Task details:
A single number is required: the count of lines in the following entries that include the word "rational".

Document images with source code:
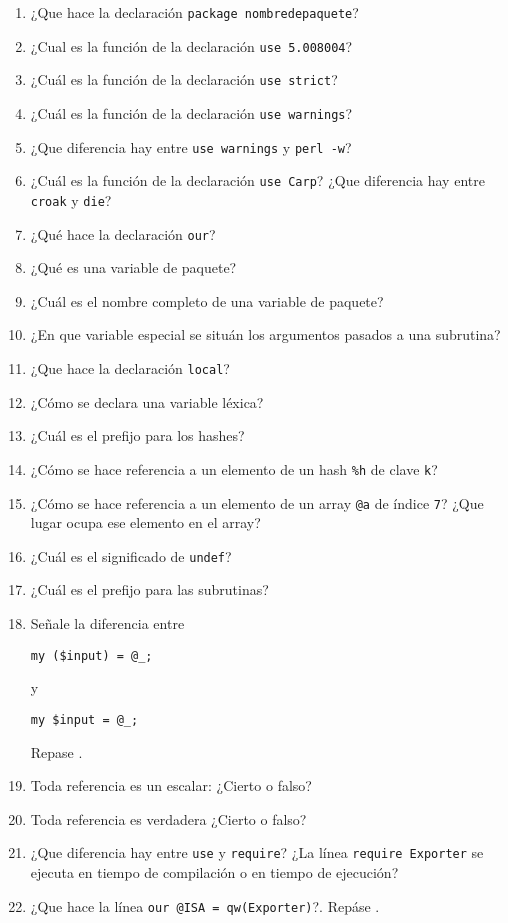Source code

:\label{repaso:fases}
\begin{enumerate}
\item
¿Que hace la declaración 
\verb|package nombredepaquete|?
\item
¿Cual es la función de la declaración \verb|use 5.008004|?
\item
¿Cuál es la función de la declaración \verb|use strict|?
\item
¿Cuál es la función de la declaración \verb|use warnings|?
\item
¿Que diferencia hay entre \verb|use warnings| y \verb|perl -w|?
\item
¿Cuál es la función de la declaración \verb|use Carp|?
¿Que diferencia hay entre \verb|croak| y \verb|die|?
\item
¿Qué hace la declaración \verb|our|? 
\item
¿Qué es una variable de paquete?
\item
¿Cuál es el nombre completo de una variable de paquete?
\item
¿En que variable especial se situán los argumentos pasados a una subrutina?
\item
¿Que hace la declaración \verb|local|?
\item
¿Cómo se declara una variable léxica?
\item
¿Cuál es el prefijo para los hashes?
\item
¿Cómo se hace referencia a un elemento de un hash \verb|%h| de clave \verb|k|?
\item
¿Cómo se hace referencia a un elemento de un array \verb|@a| de índice \verb|7|?
¿Que lugar ocupa ese elemento en el array?
\item
¿Cuál es el significado de \verb|undef|?
\item
¿Cuál es el prefijo para las subrutinas?
\item
Señale la diferencia entre
\begin{verbatim}
my ($input) = @_;
\end{verbatim}
y
\begin{verbatim}
my $input = @_;
\end{verbatim}
Repase 
.
\item
Toda referencia es un escalar: ¿Cierto o falso?
\item
Toda referencia es verdadera ¿Cierto o falso?
\item
¿Que diferencia hay entre \verb|use| y \verb|require|?
¿La línea \verb|require Exporter| se ejecuta en tiempo de compilación 
o en tiempo de ejecución?
\item
¿Que hace la línea 
\verb|our @ISA = qw(Exporter)|?. Repáse 
.


\end{enumerate}
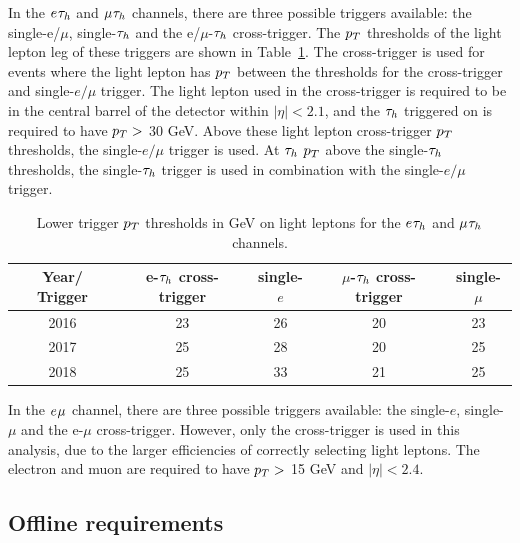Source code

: In the $e_{}\tau_{h}$ and $\mu_{}\tau_{h}$ channels, there are three possible triggers available: the single-e/$\mu$, single-$\tau_{h}$ and the e/$\mu$-$\tau_{h}$ cross-trigger.
The $\pT$ thresholds of the light lepton leg of these triggers are shown in Table~\ref{tab:trig_thresholds}.
The cross-trigger is used for events where the light lepton has $\pT$ between the thresholds for the cross-trigger and single-$e/\mu$ trigger.
The light lepton used in the cross-trigger is required to be in the central barrel of the detector within $|\eta| < 2.1$, and the $\tau_{h}$ triggered on is required to have $p_{T} >$ 30 GeV.
Above these light lepton cross-trigger $\pT$ thresholds, the single-$e/\mu$ trigger is used.
At $\tau_{h}$ $\pT$ above the single-$\tau_{h}$ thresholds, the single-$\tau_{h}$ trigger is used in combination with the single-$e/\mu$ trigger. \\

\begin{table}[t]
  \centering
  \begin{tabular}{|c||c|c|c|c|}
    \hline
    Year/ Trigger   & e-$\tau_{h}$ cross-trigger & single-$e$ & $\mu$-$\tau_{h}$ cross-trigger & single-$\mu$ \\
    \hline
    \hline
    2016 & 23                    & 26         & 20                     & 23           \\
    2017 & 25                    & 28         & 20                     & 25           \\
    2018 & 25                    & 33         & 21                     & 25           \\
    \hline        
  \end{tabular}
  \caption[Trigger $\pT$ thresholds of light lepton triggers.]{Lower trigger $\pT$ thresholds in GeV on light leptons for the $e_{}\tau_{h}$ and $\mu_{}\tau_{h}$ channels.}
  \label{tab:trig_thresholds}  
\end{table}

In the $e_{}\mu_{}$ channel, there are three possible triggers available: the single-$e$, single-$\mu$ and the e-$\mu$ cross-trigger.
However, only the cross-trigger is used in this analysis, due to the larger efficiencies of correctly selecting light leptons.
The electron and muon are required to have $p_{T} >$ 15 GeV and $|\eta| < 2.4$.

\subsection{Offline requirements}

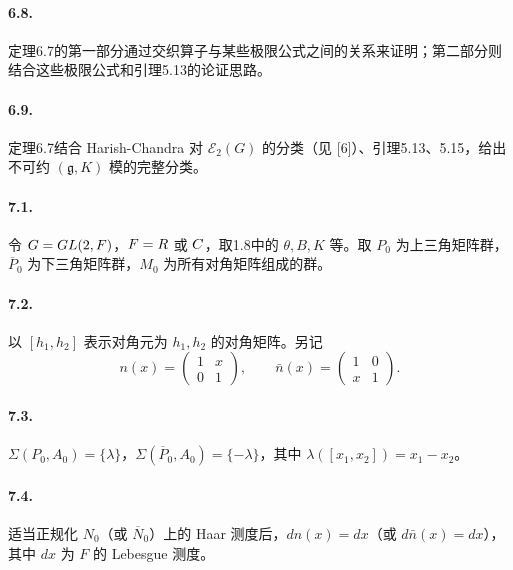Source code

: \paragraph*{6.8.} 定理6.7的第一部分通过交织算子与某些极限公式之间的关系来证明；第二部分则结合这些极限公式和引理5.13的论证思路。
\paragraph*{6.9.} 定理6.7结合 Harish-Chandra 对 $\mathcal E_2(G)$ 的分类（见 [6]）、引理5.13、5.15，给出不可约 $(\mathfrak g,K)$ 模的完整分类。

\paragraph*{7.1.} 令 $G=\GL(2,F)$，$F=\R$ 或 $\C$，取1.8中的 $\theta,B,K$ 等。取 $P_0$ 为上三角矩阵群，$\overline P_0$ 为下三角矩阵群，$M_0$ 为所有对角矩阵组成的群。
\paragraph*{7.2.} 以 $[h_1,h_2]$ 表示对角元为 $h_1,h_2$ 的对角矩阵。另记
\[
 n(x)=\begin{pmatrix}1&x\\0&1\end{pmatrix},\qquad
 \bar n(x)=\begin{pmatrix}1&0\\x&1\end{pmatrix}.
\]
\paragraph*{7.3.} $\Sigma(P_0,A_0)=\{\lambda\}$，$\Sigma(\overline P_0,A_0)=\{-\lambda\}$，其中 $\lambda([x_1,x_2])=x_1-x_2$。
\paragraph*{7.4.} 适当正规化 $N_0$（或 $\overline N_0$）上的 Haar 测度后，$dn(x)=dx$（或 $d\bar n(x)=dx$），其中 $dx$ 为 $F$ 的 Lebesgue 测度。
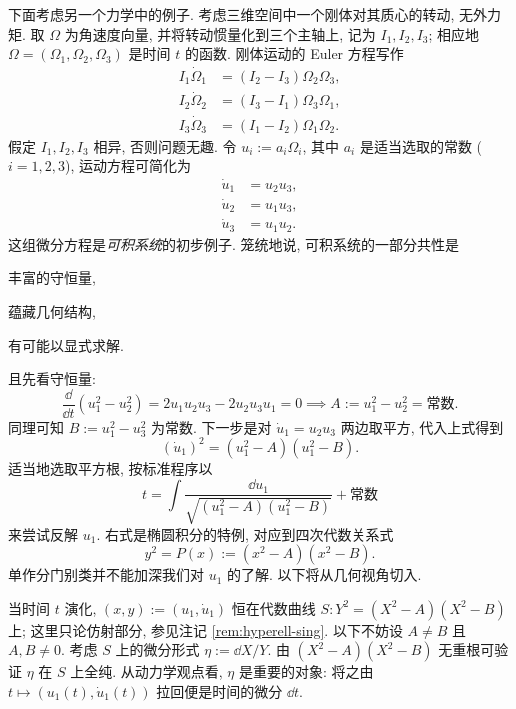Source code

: \begin{example}
	下面考虑另一个力学中的例子. 考虑三维空间中一个刚体对其质心的转动, 无外力矩. 取 $\Omega$ 为角速度向量, 并将转动惯量化到三个主轴上, 记为 $I_1, I_2, I_3$; 相应地 $\Omega = (\Omega_1, \Omega_2, \Omega_3)$ 是时间 $t$ 的函数. 刚体运动的 Euler 方程写作
	\begin{align*}
		I_1 \dot\Omega_1 & = (I_2 - I_3) \Omega_2 \Omega_3, \\
		I_2 \dot\Omega_2 & = (I_3 - I_1) \Omega_3 \Omega_1, \\
		I_3 \dot\Omega_3 & = (I_1 - I_2) \Omega_1 \Omega_2.
	\end{align*}
	假定 $I_1, I_2, I_3$ 相异, 否则问题无趣. 令 $u_i := a_i \Omega_i$, 其中 $a_i$ 是适当选取的常数 ($i = 1, 2, 3$), 运动方程可简化为
	\begin{align*}
		\dot{u}_1 & = u_2 u_3, \\
		\dot{u}_2 & = u_1 u_3, \\
		\dot{u}_3 & = u_1 u_2.
	\end{align*}
	这组微分方程是\emph{可积系统}的初步例子. 笼统地说, 可积系统的一部分共性是
	\begin{compactitem}
		\item 丰富的守恒量,
		\item 蕴藏几何结构,
		\item 有可能以显式求解.
	\end{compactitem}
	且先看守恒量:
	\[ \frac{\dd}{\dd t} \left(u_1^2 - u_2^2\right) = 2u_1 u_2 u_ 3 - 2u_2 u_3 u_1 = 0 \implies A := u_1^2 - u_2^2 = \text{常数}. \]
	同理可知 $B := u_1^2 - u_3^2$ 为常数. 下一步是对 $\dot{u}_1 = u_2 u_3$ 两边取平方, 代入上式得到
	\[ (\dot{u}_1)^2 = \left(u_1^2 - A\right) \left( u_1^2 - B \right). \]
	适当地选取平方根, 按标准程序以
	\[ t = \int \dfrac{\dd u_1}{ \sqrt{\left(u_1^2 - A\right) \left(u_1^2 - B\right)} } + \text{常数} \]
	来尝试反解 $u_1$. 右式是椭圆积分的特例, 对应到四次代数关系式
	\[ y^2 = P(x) := \left(x^2 - A\right) \left(x^2 - B\right). \]
	单作分门别类并不能加深我们对 $u_1$ 的了解. 以下将从几何视角切入.

	当时间 $t$ 演化, $(x,y) := (u_1, \dot{u}_1)$ 恒在代数曲线 $S: Y^2 = (X^2 - A)(X^2 - B)$ 上; 这里只论仿射部分, 参见注记 \ref{rem:hyperell-sing}. 以下不妨设 $A \neq B$ 且 $A,B \neq 0$. 考虑 $S$ 上的微分形式 $\eta := \dd X \big/ Y$. 由 $(X^2 -A)(X^2-B)$ 无重根可验证 $\eta$ 在 $S$ 上全纯. 从动力学观点看, $\eta$ 是重要的对象: 将之由 $t \mapsto (u_1(t), \dot{u}_1(t))$ 拉回便是时间的微分 $\dd t$.
	

\end{example}
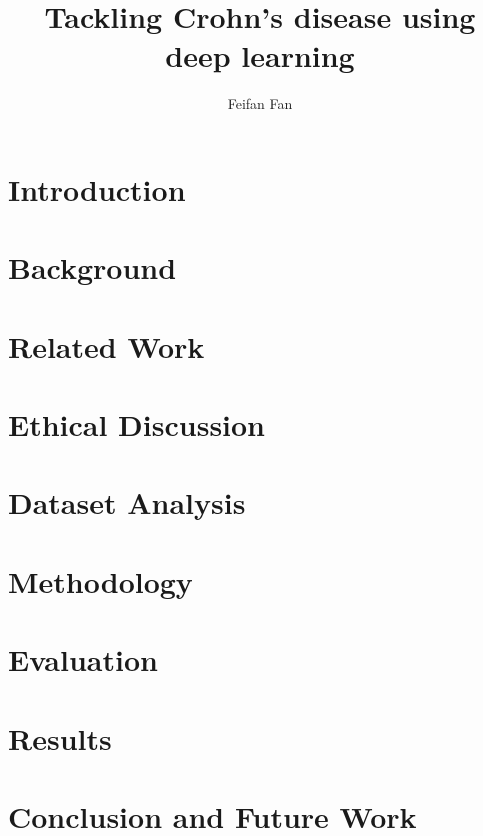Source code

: \documentclass[a4paper,11pt]{report}
\begin{document}
\title{Tackling Crohn's disease using deep learning}
\author{Feifan Fan}





\tableofcontents
\listoffigures

\chapter{Introduction}


\chapter{Background}
\label{cha:background}


\chapter{Related Work}


\chapter{Ethical Discussion}


\chapter{Dataset Analysis}


\chapter{Methodology}
\label{cha:Methodology}


\chapter{Evaluation}
\label{cha:evaluation}


\chapter{Results}


\chapter{Conclusion and Future Work}
\label{cha:Conclusion}



\end{document}
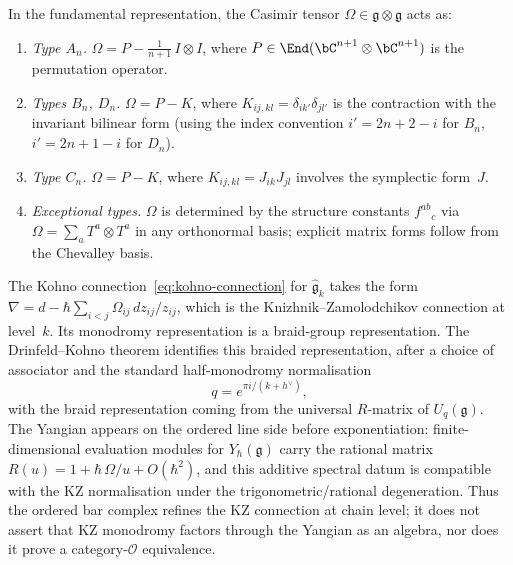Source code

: \begin{remark}
\label{rem:casimir-types}
In the fundamental representation, the Casimir tensor
$\Omega\in\mathfrak{g}\otimes\mathfrak{g}$ acts as:
\begin{enumerate}[label=\textup{(\alph*)}]
\item \emph{Type $A_n$.}\enspace
$\Omega = P - \frac{1}{n+1}\,I\otimes I$,
where $P\in\End(\bC^{n+1}\otimes\bC^{n+1})$ is the
permutation operator.
\item \emph{Types $B_n$, $D_n$.}\enspace
$\Omega = P - K$,
where $K_{ij,kl} = \delta_{ik'}\delta_{jl'}$
is the contraction with the invariant bilinear form
(using the index convention $i' = 2n+2-i$ for $B_n$,
$i' = 2n+1-i$ for $D_n$).
\item \emph{Type $C_n$.}\enspace
$\Omega = P - K$,
where $K_{ij,kl} = J_{ik}J_{jl}$ involves the
symplectic form~$J$.
\item \emph{Exceptional types.}\enspace
$\Omega$ is determined by the structure constants
$f^{ab}{}_{c}$ via
$\Omega = \sum_a T^a\otimes T^a$
in any orthonormal basis; explicit matrix forms
follow from the Chevalley basis.
\end{enumerate}
\end{remark}

\begin{remark}
\label{rem:km-drinfeld-kohno}
The Kohno connection~\eqref{eq:kohno-connection} for
$\widehat{\mathfrak{g}}_k$ takes the form
$\nabla = d - \hbar\sum_{i<j}\Omega_{ij}\,dz_{ij}/z_{ij}$,
which is the Knizhnik--Zamolodchikov connection at level~$k$.
Its monodromy representation is a braid-group representation.
The Drinfeld--Kohno theorem identifies this braided representation,
after a choice of associator and the standard half-monodromy
normalisation
\[
 q=e^{\pi i/(k+h^\vee)},
\]
with the braid representation coming from the universal
$R$-matrix of $U_q(\mathfrak g)$. The Yangian appears on the
ordered line side before exponentiation: finite-dimensional
evaluation modules for $Y_\hbar(\mathfrak g)$ carry the rational
matrix $R(u)=1+\hbar\,\Omega/u+O(\hbar^2)$, and this additive
spectral datum is compatible with the KZ normalisation under the
trigonometric/rational degeneration. Thus the ordered bar complex
refines the KZ connection at chain level; it does not assert that KZ
monodromy factors through the Yangian as an algebra, nor does it
prove a category-$\mathcal O$ equivalence.
\end{remark}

Task response:
2